# Little job just finished up



## minichopper6hp (Apr 19, 2014)

Just finished up this little gem. All for a dinky 10hp motor...


----------



## drsparky (Nov 13, 2008)

Not being critical but why not use PVC coated strut?


----------



## McClary’s Electrical (Feb 21, 2009)

Were you required to paint the conduit? It looks weird to me


----------



## minichopper6hp (Apr 19, 2014)

Pvc coated aluminum rigid. Coated clamps. 316 s.s. strut. 1-1/2" btw! Engineer way oversized the whole job


----------



## minichopper6hp (Apr 19, 2014)

drsparky said:


> Not being critical but why not use PVC coated strut?


Its what was spec'd by engineer.


----------



## McClary’s Electrical (Feb 21, 2009)

Oh cool. I see now


----------



## Steve W (Dec 18, 2008)

nice job!


----------



## Steve W (Dec 18, 2008)

i like the pvc used for the grounding , do you use a torch to bend it?


----------



## minichopper6hp (Apr 19, 2014)

Steve W said:


> i like the pvc used for the grounding , do you use a torch to bend it?


Thanks! Yea i torched it.


----------



## Black Dog (Oct 16, 2011)

Excellent...:thumbup:


----------



## Rns (Mar 23, 2013)

What type of facility is that for? Looks good!


----------



## minichopper6hp (Apr 19, 2014)

Rns said:


> What type of facility is that for? Looks good!


Fertilizer manufacturer.


----------



## btharmy (Jan 17, 2009)

That makes perfect sense. Yours needs to be pvc coated when the other 3 on the rack next to yours are bare. I think we have all worked for an engineer like that before. More engineering = more work. More work = more $$$. It's all good.


----------



## minichopper6hp (Apr 19, 2014)

btharmy said:


> That makes perfect sense. Yours needs to be pvc coated when the other 3 on the rack next to yours are bare. I think we have all worked for an engineer like that before. More engineering = more work. More work = more $$$. It's all good.

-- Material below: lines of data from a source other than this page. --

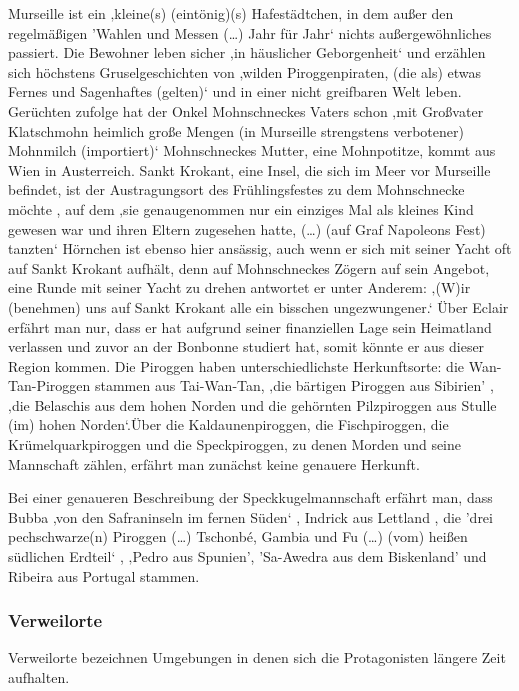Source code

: Murseille ist ein ‚kleine(s) (eintönig)(s) Hafestädtchen, in dem außer den regelmäßigen 'Wahlen und Messen (…) Jahr für Jahr‘\cite[S. 10]{pir} nichts außergewöhnliches passiert. Die Bewohner leben sicher ‚in häuslicher Geborgenheit‘ und erzählen sich höchstens Gruselgeschichten von ‚wilden Piroggenpiraten, (die als) etwas Fernes und Sagenhaftes (gelten)‘ \cite[S.10]{pir} und in einer nicht greifbaren Welt leben. Gerüchten zufolge hat der Onkel Mohnschneckes Vaters schon ‚mit Großvater Klatschmohn heimlich große Mengen (in Murseille strengstens verbotener) Mohnmilch (importiert)‘\cite[S.14]{pir} Mohnschneckes Mutter, eine Mohnpotitze, kommt aus Wien in Austerreich. \cite[S. 13]{pir} Sankt Krokant, eine Insel, die sich im Meer vor Murseille befindet, ist der Austragungsort des Frühlingsfestes zu dem Mohnschnecke möchte \cite[S.17]{pir}, auf dem ‚sie genaugenommen nur ein einziges Mal als kleines Kind gewesen war und ihren Eltern zugesehen hatte, (…) (auf Graf Napoleons Fest) tanzten‘ \cite[S.521]{pir} 
Hörnchen ist ebenso hier ansässig, auch wenn er sich mit seiner Yacht oft auf Sankt Krokant aufhält, denn auf Mohnschneckes Zögern auf sein Angebot, eine Runde mit seiner Yacht zu drehen antwortet er unter Anderem: ‚(W)ir (benehmen) uns auf Sankt Krokant alle ein bisschen ungezwungener.‘\cite[S.25]{pir} 
Über Eclair erfährt man nur, dass er hat aufgrund seiner finanziellen Lage sein Heimatland verlassen und zuvor an der Bonbonne studiert hat, somit könnte er aus dieser Region kommen. \cite[S.15f]{pir}
Die Piroggen haben unterschiedlichste Herkunftsorte: die Wan-Tan-Piroggen stammen aus Tai-Wan-Tan, \cite[S.8]{pir}
 ‚die bärtigen Piroggen aus Sibirien' \cite[S.8]{pir}, ‚die Belaschis aus dem hohen Norden \cite[S.9]{pir} und die gehörnten Pilzpiroggen aus Stulle (im) hohen Norden‘\cite[S.9]{pir}.Über die Kaldaunenpiroggen, die Fischpiroggen, die Krümelquarkpiroggen und die Speckpiroggen, zu denen Morden und seine Mannschaft zählen, erfährt man zunächst keine genauere Herkunft. \cite[S.9f]{pir}

Bei einer genaueren Beschreibung der Speckkugelmannschaft erfährt man, dass Bubba ‚von den Safraninseln im fernen Süden‘ \cite[S.46]{pir}, Indrick aus Lettland \cite[S.46f]{pir}, die 'drei pechschwarze(n) Piroggen (…) Tschonbé, Gambia und Fu (…) (vom) heißen südlichen Erdteil‘ \cite[S.47]{pir}, ‚Pedro aus Spunien'\cite[S.47]{pir}, 'Sa-Awedra aus dem Biskenland' \cite[S.47]{pir} und Ribeira aus Portugal \cite[S.47]{pir} stammen.


\subsubsection{Verweilorte}
Verweilorte bezeichnen Umgebungen in denen sich die Protagonisten längere Zeit aufhalten.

Yea its funny how that works. Oh well not my money. Lol.


----------



## Cow (Jan 16, 2008)

Looks good, I've ran my fair share of pvc coated rigid, but didn't know they made an aluminum variety. Cool.


----------



## Black Dog (Oct 16, 2011)

minichopper6hp said:


> Yea its funny how that works. Oh well not my money. Lol.


The must be fun learning how to cut and thread that..


----------



## Jlarson (Jun 28, 2009)

EE

It really stands for extremely expensive.


----------